伊吹山麓 悉地院のムクゲ

風まかせ

2018年07月09日 07:03



 「軸も花もなく、白木の薄板に、緑釉の香合が置いてある。その前に、すっと伸びた枝が一本。供えるように横たえてある。木槿の枝である。・・・あの女は、その花を見て、無窮花(ムグンファ)だと教えた」
 小説『利休にたずねよ』は、利休の切腹の場面から物語がはじまる。利休は花のないムクゲの枝を床の間に飾った。そして秀吉から遣わされた使者にこう言う。
 「木槿は高麗で、たいそう好まれるとか。花は冥土にて咲きましょう」
 朝鮮ではムクゲを無窮花という。無窮とは無限であること。ムクゲに咲く一輪の花は短命だが、夏から初秋まで次々に花が咲き続ける。
 うだるような暑さに耐えて、白や薄紅の涼やかな花を枝一面につける。
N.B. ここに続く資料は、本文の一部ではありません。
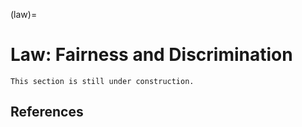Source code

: (law)=

# Law: Fairness and Discrimination

```{warning}
This section is still under construction.
```

## References

```{footbibliography}

```
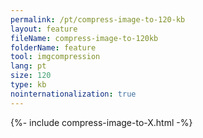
 ```yaml
---
permalink: /pt/compress-image-to-120-kb
layout: feature
fileName: compress-image-to-120kb
folderName: feature
tool: imgcompression
lang: pt
size: 120
type: kb
nointernationalization: true
---
```

{%- include compress-image-to-X.html -%}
力強さと美しさを兼ね備えた花である。
 伊吹山のふもとにある悉地院に、数本のムクゲの樹がある。山門の脇にあり、花は一重の白無垢と底紅である。
 利休の孫にあたる千宗旦は、底紅のムクゲを愛したといい、その品種には宗旦という名が付けられている。
 ムクゲは本来、落葉低木だが、悉地院のムクゲはかなりの齢を重ねているのだろう。底紅の咲く樹は、石垣の下から山門の屋根と競い合うほどの高さにまで枝が伸びている。
 中世、京極氏が湖北の実権を握っていた頃まで、伊吹山の中腹には弥高百坊といわれる壮大な寺院群があった。伊吹山四大護国寺のひとつである。しかし、寺は次第に山城としての機能を強め、戦国の動乱の渦に巻き込まれていく。信長の焼き討ちを契機に一気に衰退し、弥高寺の中心寺院であった悉地院はふもとに降りることになる。